**AIM OF THE TASK**
Give the records below again exactly, and exclude each picture.

-- DATA FOR ANALYSIS follows --

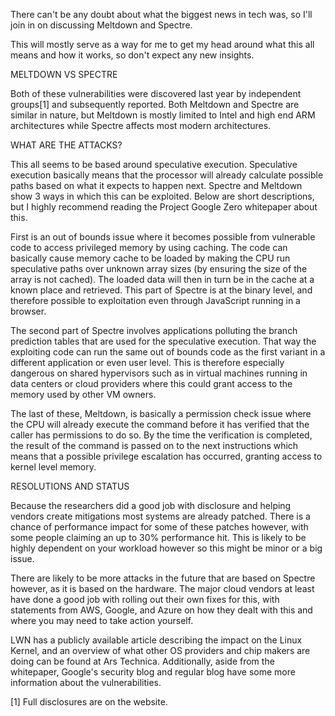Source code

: There can't be any doubt about what the biggest news in tech was, so I'll join in on discussing Meltdown and Spectre.

This will mostly serve as a way for me to get my head around what this all means and how it works, so don't expect any new insights.



MELTDOWN VS SPECTRE


Both of these vulnerabilities were discovered last year by independent groups[1] and subsequently reported. Both Meltdown and Spectre are similar in nature, but Meltdown is mostly limited to Intel and high end ARM architectures while Spectre affects most modern architectures.



WHAT ARE THE ATTACKS?


This all seems to be based around speculative execution. Speculative execution basically means that the processor will already calculate possible paths based on what it expects to happen next. Spectre and Meltdown show 3 ways in which this can be exploited. Below are short descriptions, but I highly recommend reading the Project Google Zero whitepaper about this.

First is an out of bounds issue where it becomes possible from vulnerable code to access privileged memory by using caching. The code can basically cause memory cache to be loaded by making the CPU run speculative paths over unknown array sizes (by ensuring the size of the array is not cached). The loaded data will then in turn be in the cache at a known place and retrieved. This part of Spectre is at the binary level, and therefore possible to exploitation even through JavaScript running in a browser.

The second part of Spectre involves applications polluting the branch prediction tables that are used for the speculative execution. That way the exploiting code can run the same out of bounds code as the first variant in a different application or even user level. This is therefore especially dangerous on shared hypervisors such as in virtual machines running in data centers or cloud providers where this could grant access to the memory used by other VM owners.

The last of these, Meltdown, is basically a permission check issue where the CPU will already execute the command before it has verified that the caller has permissions to do so. By the time the verification is completed, the result of the command is passed on to the next instructions which means that a possible privilege escalation has occurred, granting access to kernel level memory.



RESOLUTIONS AND STATUS


Because the researchers did a good job with disclosure and helping vendors create mitigations most systems are already patched. There is a chance of performance impact for some of these patches however, with some people claiming an up to 30% performance hit. This is likely to be highly dependent on your workload however so this might be minor or a big issue.

There are likely to be more attacks in the future that are based on Spectre however, as it is based on the hardware. The major cloud vendors at least have done a good job with rolling out their own fixes for this, with statements from AWS, Google, and Azure on how they dealt with this and where you may need to take action yourself.

LWN has a publicly available article describing the impact on the Linux Kernel, and an overview of what other OS providers and chip makers are doing can be found at Ars Technica. Additionally, aside from the whitepaper, Google's security blog and regular blog have some more information about the vulnerabilities.

[1] Full disclosures are on the website.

-- DATA FOR ANALYSIS concluded --

**RESPONSE AREA**
Source code

: There can't be any doubt about what the biggest news in tech was, so I'll join in on discussing Meltdown and Spectre.

This will mostly serve as a way for me to get my head around what this all means and how it works, so don't expect any new insights.



MELTDOWN VS SPECTRE


Both of these vulnerabilities were discovered last year by independent groups[1] and subsequently reported. Both Meltdown and Spectre are similar in nature, but Meltdown is mostly limited to Intel and high end ARM architectures while Spectre affects most modern architectures.



WHAT ARE THE ATTACKS?


This all seems to be based around speculative execution. Speculative execution basically means that the processor will already calculate possible paths based on what it expects to happen next. Spectre and Meltdown show 3 ways in which this can be exploited. Below are short descriptions, but I highly recommend reading the Project Google Zero whitepaper about this.

First is an out of bounds issue where it becomes possible from vulnerable code to access privileged memory by using caching. The code can basically cause memory cache to be loaded by making the CPU run speculative paths over unknown array sizes (by ensuring the size of the array is not cached). The loaded data will then in turn be in the cache at a known place and retrieved. This part of Spectre is at the binary level, and therefore possible to exploitation even through JavaScript running in a browser.

The second part of Spectre involves applications polluting the branch prediction tables that are used for the speculative execution. That way the exploiting code can run the same out of bounds code as the first variant in a different application or even user level. This is therefore especially dangerous on shared hypervisors such as in virtual machines running in data centers or cloud providers where this could grant access to the memory used by other VM owners.

The last of these, Meltdown, is basically a permission check issue where the CPU will already execute the command before it has verified that the caller has permissions to do so. By the time the verification is completed, the result of the command is passed on to the next instructions which means that a possible privilege escalation has occurred, granting access to kernel level memory.



RESOLUTIONS AND STATUS


Because the researchers did a good job with disclosure and helping vendors create mitigations most systems are already patched. There is a chance of performance impact for some of these patches however, with some people claiming an up to 30% performance hit. This is likely to be highly dependent on your workload however so this might be minor or a big issue.

There are likely to be more attacks in the future that are based on Spectre however, as it is based on the hardware. The major cloud vendors at least have done a good job with rolling out their own fixes for this, with statements from AWS, Google, and Azure on how they dealt with this and where you may need to take action yourself.

LWN has a publicly available article describing the impact on the Linux Kernel, and an overview of what other OS providers and chip makers are doing can be found at Ars Technica. Additionally, aside from the whitepaper, Google's security blog and regular blog have some more information about the vulnerabilities.

[1] Full disclosures are on the website.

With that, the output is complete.